● What you should do:
All records that follow are to be copied exactly, with images omitted.

------ Records to use

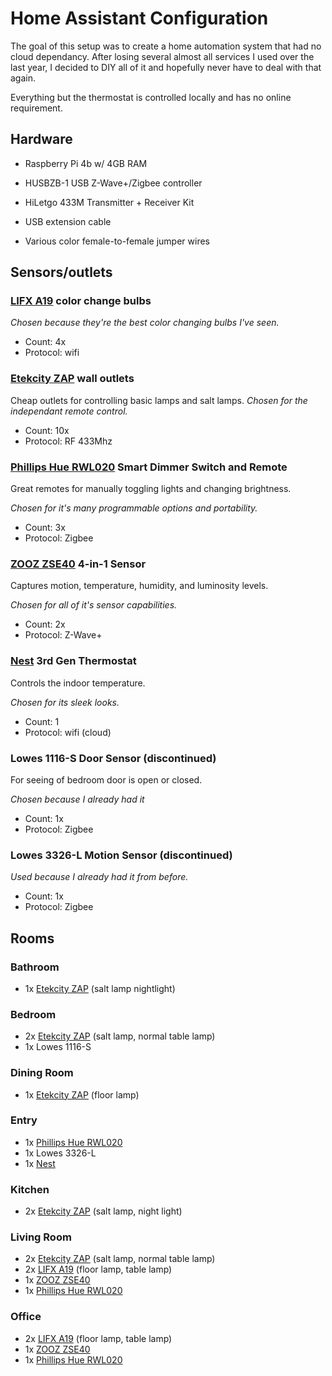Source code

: # Home Assistant Configuration

The goal of this setup was to create a home automation system that had no cloud dependancy.  After losing several almost all services I used over the last year, I decided to DIY all of it and hopefully never have to deal with that again.

Everything but the thermostat is controlled locally and has no online requirement.

## Hardware
- Raspberry Pi 4b w/ 4GB RAM
- HUSBZB-1 USB Z-Wave+/Zigbee controller
- HiLetgo 433M Transmitter + Receiver Kit

- USB extension cable
- Various color female-to-female jumper wires

## Sensors/outlets
### [LIFX A19] color change bulbs
_Chosen because they're the best color changing bulbs I've seen._
- Count: 4x
- Protocol: wifi

### [Etekcity ZAP] wall outlets
Cheap outlets for controlling basic lamps and salt lamps. 
_Chosen for the independant remote control._
- Count: 10x
- Protocol: RF 433Mhz

### [Phillips Hue RWL020] Smart Dimmer Switch and Remote
Great remotes for manually toggling lights and changing brightness. 

_Chosen for it's many programmable options and portability._
- Count: 3x
- Protocol: Zigbee 

### [ZOOZ ZSE40] 4-in-1 Sensor
Captures motion, temperature, humidity, and luminosity levels.  

_Chosen for all of it's sensor capabilities._
- Count: 2x
- Protocol: Z-Wave+

### [Nest] 3rd Gen Thermostat
Controls the indoor temperature.  

_Chosen for its sleek looks._
- Count: 1
- Protocol: wifi (cloud)

### Lowes 1116-S Door Sensor (discontinued)
For seeing of bedroom door is open or closed.

_Chosen because I already had it_
- Count: 1x
- Protocol: Zigbee

### Lowes 3326-L Motion Sensor (discontinued)
_Used because I already had it from before._
- Count: 1x
- Protocol: Zigbee

## Rooms

### Bathroom
- 1x [Etekcity ZAP] (salt lamp nightlight)

### Bedroom
- 2x [Etekcity ZAP] (salt lamp, normal table lamp)
- 1x Lowes 1116-S

### Dining Room
- 1x [Etekcity ZAP] (floor lamp)

### Entry
- 1x [Phillips Hue RWL020]
- 1x Lowes 3326-L
- 1x [Nest]

### Kitchen
- 2x [Etekcity ZAP] (salt lamp, night light)

### Living Room
- 2x [Etekcity ZAP] (salt lamp, normal table lamp)
- 2x [LIFX A19] (floor lamp, table lamp)
- 1x [ZOOZ ZSE40]
- 1x [Phillips Hue RWL020]

### Office
- 2x [LIFX A19] (floor lamp, table lamp)
- 1x [ZOOZ ZSE40]
- 1x [Phillips Hue RWL020]

[LIFX A19]: https://www.lifx.com/collections/lamps-and-pendants/products/lifx
[lifx-pic]: https://cdn.shopify.com/s/files/1/0219/0638/products/PDP_Hero_-_Product_hero_1800x1800.jpg?v=1591079434
[Etekcity ZAP]: https://www.etekcity.com/product/100068.html
[zap-pic]: https://external-content.duckduckgo.com/iu/?u=http%3A%2F%2Fecx.images-amazon.com%2Fimages%2FI%2F416Sv6j7KTL._SY300_.jpg&f=1&nofb=1
[Phillips Hue RWL020]: https://www.philips-hue.com/en-us/p/hue-dimmer-switch/046677473372
[phillips-pic]: https://www.assets.signify.com/is/image/PhilipsLighting/b95c17641bc945adb714a9b900a25f2f?wid=1280&hei=1280&$jpglarge$
[ZOOZ ZSE40]: http://www.getzooz.com/zooz-zse40-4-in-1-sensor.html
[zooz-pic]: https://www.getzooz.com/assets/img/other/06-ZOOZ-4-IN-1-SENSOR-REQUESTED-FEATURES.png
[Nest]: https://store.google.com/us/product/nest_learning_thermostat_3rd_gen?hl=en-US
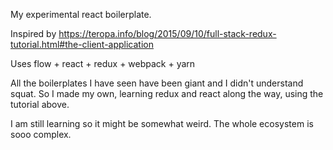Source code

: My experimental react boilerplate.

Inspired by https://teropa.info/blog/2015/09/10/full-stack-redux-tutorial.html#the-client-application

Uses flow + react + redux + webpack + yarn

All the boilerplates I have seen have been giant and I didn't understand squat. So I made my own, learning redux and react along the way, using the tutorial above.

I am still learning so it might be somewhat weird. The whole ecosystem is sooo complex.
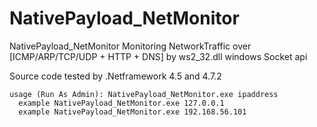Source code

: # NativePayload_NetMonitor
NativePayload_NetMonitor Monitoring NetworkTraffic over [ICMP/ARP/TCP/UDP + HTTP + DNS] by ws2_32.dll windows Socket api 

Source code tested by .Netframework 4.5 and 4.7.2

    usage (Run As Admin): NativePayload_NetMonitor.exe ipaddress
      example NativePayload_NetMonitor.exe 127.0.0.1
      example NativePayload_NetMonitor.exe 192.168.56.101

------------

● Task solution:
Source code

: # Home Assistant Configuration

The goal of this setup was to create a home automation system that had no cloud dependancy.  After losing several almost all services I used over the last year, I decided to DIY all of it and hopefully never have to deal with that again.

Everything but the thermostat is controlled locally and has no online requirement.

## Hardware
- Raspberry Pi 4b w/ 4GB RAM
- HUSBZB-1 USB Z-Wave+/Zigbee controller
- HiLetgo 433M Transmitter + Receiver Kit

- USB extension cable
- Various color female-to-female jumper wires

## Sensors/outlets
### [LIFX A19] color change bulbs
_Chosen because they're the best color changing bulbs I've seen._
- Count: 4x
- Protocol: wifi

### [Etekcity ZAP] wall outlets
Cheap outlets for controlling basic lamps and salt lamps. 
_Chosen for the independant remote control._
- Count: 10x
- Protocol: RF 433Mhz

### [Phillips Hue RWL020] Smart Dimmer Switch and Remote
Great remotes for manually toggling lights and changing brightness. 

_Chosen for it's many programmable options and portability._
- Count: 3x
- Protocol: Zigbee 

### [ZOOZ ZSE40] 4-in-1 Sensor
Captures motion, temperature, humidity, and luminosity levels.  

_Chosen for all of it's sensor capabilities._
- Count: 2x
- Protocol: Z-Wave+

### [Nest] 3rd Gen Thermostat
Controls the indoor temperature.  

_Chosen for its sleek looks._
- Count: 1
- Protocol: wifi (cloud)

### Lowes 1116-S Door Sensor (discontinued)
For seeing of bedroom door is open or closed.

_Chosen because I already had it_
- Count: 1x
- Protocol: Zigbee

### Lowes 3326-L Motion Sensor (discontinued)
_Used because I already had it from before._
- Count: 1x
- Protocol: Zigbee

## Rooms

### Bathroom
- 1x [Etekcity ZAP] (salt lamp nightlight)

### Bedroom
- 2x [Etekcity ZAP] (salt lamp, normal table lamp)
- 1x Lowes 1116-S

### Dining Room
- 1x [Etekcity ZAP] (floor lamp)

### Entry
- 1x [Phillips Hue RWL020]
- 1x Lowes 3326-L
- 1x [Nest]

### Kitchen
- 2x [Etekcity ZAP] (salt lamp, night light)

### Living Room
- 2x [Etekcity ZAP] (salt lamp, normal table lamp)
- 2x [LIFX A19] (floor lamp, table lamp)
- 1x [ZOOZ ZSE40]
- 1x [Phillips Hue RWL020]

### Office
- 2x [LIFX A19] (floor lamp, table lamp)
- 1x [ZOOZ ZSE40]
- 1x [Phillips Hue RWL020]

[LIFX A19]: https://www.lifx.com/collections/lamps-and-pendants/products/lifx
[lifx-pic]: https://cdn.shopify.com/s/files/1/0219/0638/products/PDP_Hero_-_Product_hero_1800x1800.jpg?v=1591079434
[Etekcity ZAP]: https://www.etekcity.com/product/100068.html
[zap-pic]: https://external-content.duckduckgo.com/iu/?u=http%3A%2F%2Fecx.images-amazon.com%2Fimages%2FI%2F416Sv6j7KTL._SY300_.jpg&f=1&nofb=1
[Phillips Hue RWL020]: https://www.philips-hue.com/en-us/p/hue-dimmer-switch/046677473372
[phillips-pic]: https://www.assets.signify.com/is/image/PhilipsLighting/b95c17641bc945adb714a9b900a25f2f?wid=1280&hei=1280&$jpglarge$
[ZOOZ ZSE40]: http://www.getzooz.com/zooz-zse40-4-in-1-sensor.html
[zooz-pic]: https://www.getzooz.com/assets/img/other/06-ZOOZ-4-IN-1-SENSOR-REQUESTED-FEATURES.png
[Nest]: https://store.google.com/us/product/nest_learning_thermostat_3rd_gen?hl=en-US
Source code

: My experimental react boilerplate.

Inspired by https://teropa.info/blog/2015/09/10/full-stack-redux-tutorial.html#the-client-application

Uses flow + react + redux + webpack + yarn

All the boilerplates I have seen have been giant and I didn't understand squat. So I made my own, learning redux and react along the way, using the tutorial above.

I am still learning so it might be somewhat weird. The whole ecosystem is sooo complex.
Source code

: # NativePayload_NetMonitor
NativePayload_NetMonitor Monitoring NetworkTraffic over [ICMP/ARP/TCP/UDP + HTTP + DNS] by ws2_32.dll windows Socket api 

Source code tested by .Netframework 4.5 and 4.7.2

    usage (Run As Admin): NativePayload_NetMonitor.exe ipaddress
      example NativePayload_NetMonitor.exe 127.0.0.1
      example NativePayload_NetMonitor.exe 192.168.56.101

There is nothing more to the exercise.